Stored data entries

↓

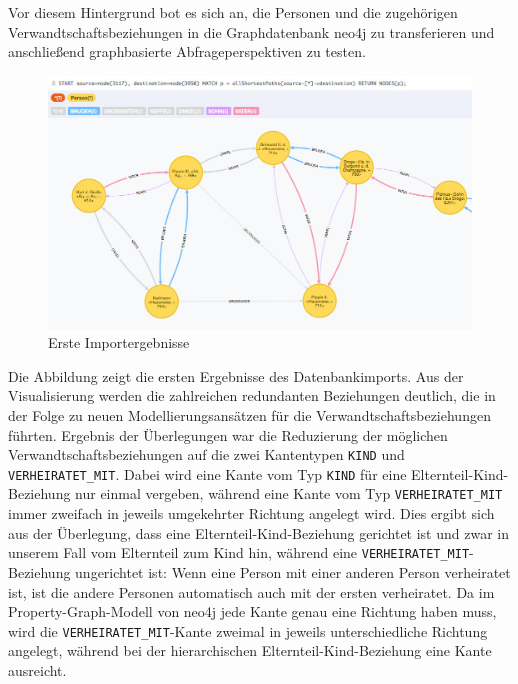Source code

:\documentclass[ngerman,]{scrreprt}
\begin{document}
Vor diesem Hintergrund bot es sich an, die Personen und die zugehörigen Verwandtschaftsbeziehungen in die Graphdatenbank neo4j zu transferieren und anschließend graphbasierte Abfrageperspektiven zu testen.

\begin{figure}
\centering
\includegraphics{Bilder/NeG/020-Verwandschaften.jpg}
\caption{Erste Importergebnisse}
\end{figure}

Die Abbildung zeigt die ersten Ergebnisse des Datenbankimports. Aus der Visualisierung werden die zahlreichen redundanten Beziehungen deutlich, die in der Folge zu neuen Modellierungsansätzen für die Verwandtschaftsbeziehungen führten. Ergebnis der Überlegungen war die Reduzierung der möglichen Verwandtschaftsbeziehungen auf die zwei Kantentypen \texttt{KIND} und \texttt{VERHEIRATET\_MIT}. Dabei wird eine Kante vom Typ \texttt{KIND} für eine Elternteil-Kind-Beziehung nur einmal vergeben, während eine Kante vom Typ \texttt{VERHEIRATET\_MIT} immer zweifach in jeweils umgekehrter Richtung angelegt wird. Dies ergibt sich aus der Überlegung, dass eine Elternteil-Kind-Beziehung gerichtet ist und zwar in unserem Fall vom Elternteil zum Kind hin, während eine \texttt{VERHEIRATET\_MIT}-Beziehung ungerichtet ist: Wenn eine Person mit einer anderen Person verheiratet ist, ist die andere Personen automatisch auch mit der ersten verheiratet. Da im Property-Graph-Modell von neo4j jede Kante genau eine Richtung haben muss, wird die \texttt{VERHEIRATET\_MIT}-Kante zweimal in jeweils unterschiedliche Richtung angelegt, während bei der hierarchischen Elternteil-Kind-Beziehung eine Kante ausreicht.
\end{document}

↑

» **ABOUT THIS EXERCISE**
Go through the records and pull out each line that includes the word "Personen".

» **ANSWER TO THIS TASK**
Vor diesem Hintergrund bot es sich an, die Personen und die zugehörigen Verwandtschaftsbeziehungen in die Graphdatenbank neo4j zu transferieren und anschließend graphbasierte Abfrageperspektiven zu testen.
Die Abbildung zeigt die ersten Ergebnisse des Datenbankimports. Aus der Visualisierung werden die zahlreichen redundanten Beziehungen deutlich, die in der Folge zu neuen Modellierungsansätzen für die Verwandtschaftsbeziehungen führten. Ergebnis der Überlegungen war die Reduzierung der möglichen Verwandtschaftsbeziehungen auf die zwei Kantentypen \texttt{KIND} und \texttt{VERHEIRATET\_MIT}. Dabei wird eine Kante vom Typ \texttt{KIND} für eine Elternteil-Kind-Beziehung nur einmal vergeben, während eine Kante vom Typ \texttt{VERHEIRATET\_MIT} immer zweifach in jeweils umgekehrter Richtung angelegt wird. Dies ergibt sich aus der Überlegung, dass eine Elternteil-Kind-Beziehung gerichtet ist und zwar in unserem Fall vom Elternteil zum Kind hin, während eine \texttt{VERHEIRATET\_MIT}-Beziehung ungerichtet ist: Wenn eine Person mit einer anderen Person verheiratet ist, ist die andere Personen automatisch auch mit der ersten verheiratet. Da im Property-Graph-Modell von neo4j jede Kante genau eine Richtung haben muss, wird die \texttt{VERHEIRATET\_MIT}-Kante zweimal in jeweils unterschiedliche Richtung angelegt, während bei der hierarchischen Elternteil-Kind-Beziehung eine Kante ausreicht.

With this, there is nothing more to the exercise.